3 Konzeption und technische Implementierung

Mit der Veröffentlichung des Oculus Rift Developer Kits im Jahr 2014 waren erstmalig ergonomische und leistungsstarke Virtual-Reality-Headsets auf dem Endverbrauchermarkt verfügbar. Die als Head-Mounted-Displays (HMD) bezeichneten Brillen verfügen über spezifische Sensoren und stereoskopische Displays. Zur Interaktion innerhalb der virtuellen Welt dienen Controller. Bei HMD wird zwischen sog. Stand-Alone-Devices und stationären Systemen unterschieden. Letztere müssen zur Nutzung mit einem leistungsstarken Computer verbunden werden. Außerdem werden für das Raumtracking sog. Basisstationen verwendet, welche die Position des Nutzers mittels Infrarotsensoren erfassen. Stand-Alone-Devices hingegen verfügen über eine interne Recheneinheit sowie Roomscaling-Sensoren (z. B. Kameras, Näherungssensoren), die eine autarke Nutzung ermöglichen (Anthes et al. 2016). Im vorliegenden Beitrag wird mit der Oculus Quest ein solches Gerät herangezogen. Das VR-Headset zeichnet sich durch die Touch-Controller, die Greifbewegungen an den Händen erfassen und in die virtuelle Welt übertragen können, aus. Diese Hardwareauswahl erschien aufgrund der Mobilität und der natürlichen Interaktion mit virtuellen Objekten im Vergleich zu anderen VR-Headsets überzeugend.

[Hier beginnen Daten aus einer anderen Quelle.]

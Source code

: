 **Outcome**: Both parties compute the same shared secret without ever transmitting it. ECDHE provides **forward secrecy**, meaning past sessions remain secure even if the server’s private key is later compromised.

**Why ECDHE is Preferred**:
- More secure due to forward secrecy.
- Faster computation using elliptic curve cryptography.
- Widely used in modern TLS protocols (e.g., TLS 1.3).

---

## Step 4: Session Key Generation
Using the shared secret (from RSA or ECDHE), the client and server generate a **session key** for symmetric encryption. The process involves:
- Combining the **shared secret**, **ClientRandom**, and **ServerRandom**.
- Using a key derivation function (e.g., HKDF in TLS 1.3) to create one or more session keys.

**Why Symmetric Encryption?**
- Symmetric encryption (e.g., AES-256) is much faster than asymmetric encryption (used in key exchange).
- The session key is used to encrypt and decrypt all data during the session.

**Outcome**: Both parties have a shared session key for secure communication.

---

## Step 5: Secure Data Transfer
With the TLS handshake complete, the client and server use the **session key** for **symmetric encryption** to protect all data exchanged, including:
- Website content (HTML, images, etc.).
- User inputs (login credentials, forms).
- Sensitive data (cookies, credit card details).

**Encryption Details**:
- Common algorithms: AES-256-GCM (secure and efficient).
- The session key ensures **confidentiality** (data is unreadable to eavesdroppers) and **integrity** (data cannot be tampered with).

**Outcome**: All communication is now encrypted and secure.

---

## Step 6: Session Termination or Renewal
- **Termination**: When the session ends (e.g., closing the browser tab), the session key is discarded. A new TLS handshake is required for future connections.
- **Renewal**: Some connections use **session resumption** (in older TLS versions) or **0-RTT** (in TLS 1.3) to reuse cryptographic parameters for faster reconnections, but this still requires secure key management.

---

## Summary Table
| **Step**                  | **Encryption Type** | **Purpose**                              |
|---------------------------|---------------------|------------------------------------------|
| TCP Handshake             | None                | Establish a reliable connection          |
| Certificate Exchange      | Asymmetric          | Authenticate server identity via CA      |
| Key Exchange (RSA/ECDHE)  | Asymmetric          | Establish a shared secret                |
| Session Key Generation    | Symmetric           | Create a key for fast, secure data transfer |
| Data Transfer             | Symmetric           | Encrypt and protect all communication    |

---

Nach Graessler und Taplick ( 2019) muss eine kreativitätsfördernde VR-Applikation Funktionalitäten zum Einfügen von Objekten, Zeichnen auf Whiteboards und veränderbaren Räumen bieten (Graessler und Taplick 2019). Die Interaktionstechniken sollten intuitiv sein, wenn eine Gestaltung von realen Objekten im virtuellen Raum vorgesehen ist (Bowman et al. 2001). Aufgrund der Diversität der VR-Brillen und deren Konzepten in virtuellen Welten fehlt es bislang an generischen Gestaltungsprinzipien für VR-Anwendungen. Schjerlund et al. ( 2018) leiteten fünf Designprinzipien basierend auf zwei VR-Anwendungen her, die Raumtiefe, Interaktion sowie Beeinflussung des Geschehens in der VR-Welt umfassen (Schjerlund et al. 2018). Im Vorfeld der technischen Implementierung auf der Oculus Quest wurde unter Berücksichtigung dieser Anforderungen ein Grobkonzept der Applikation erarbeitet, das sich an den in Kap. 2 aufgezeigten DT-Prinzipien orientiert:
Multidisziplinäre Teams:
Da sich die Gestaltung kollokationsbezogener 1 VR-Applikationen aufgrund technischer Limitationen derzeit als schwierig herausstellt, wurde folgendes Nutzungsszenario angenommen: Ein Benutzer trägt das HMD und übernimmt das operative Prototyping im virtuellen Raum, während die anderen Gruppenmitglieder das Prototyping über einen externen Bildschirm verfolgen und Vorschläge geben. Das HMD kann innerhalb der Gruppe getauscht werden, damit jedes Gruppenmitglied gestalten kann.
Raumkonzept:
Zur Übertragung des DT-Raumkonzeptes in virtuelle Welten wurde zunächst eine Suche nach geeigneten Assets im Unity Asset Store 2 durchgeführt (Unity Technologies 2019). Ziel war es, virtuelle Werkzeuge mit denselben Funktionalitäten wie die Inhalte einer DT-Toolbox zu identifizieren. So wurden bspw. virtuelle Stifte, Whiteboards und Figuren, die unterschiedlichen soziodemografischen Stereotypen entsprechen, gefunden. Es wurden zudem skalierbare geometrische Objekte identifiziert, die eine flexible Modellierung ermöglichen. Analog dazu wurde auch nach geeigneter Einrichtung und Dekoration für das virtuelle Raumkonzept wie z. B. Fenstern gesucht, denen eine kreativitätsfördernde Wirkung unterstellt werden (Bhagwatwar et al. 2013).
Iterativer Prozess:
Da die Prototypen im virtuellen Raum automatisiert dokumentiert werden, ist ihre Externalisierung vereinfacht möglich. Zur Verdeutlichung ihrer Funktionsweise im entsprechenden Nutzungskontext (z. B. durch Storytelling-Methoden) können die Figuren im DT-Raum herangezogen werden, mit denen Szenarien verbal beschrieben und veranschaulicht werden können. Dabei wurde beachtet, dass die Verwendung von dynamischen Personas im Raum einen positiven Effekt auf die Kreativitätsförderung hat und die Empathie bei den Teilnehmern gegenüber lediglich textuell beschriebenen Personas erhöht (Bonnardel und Pichot 2020).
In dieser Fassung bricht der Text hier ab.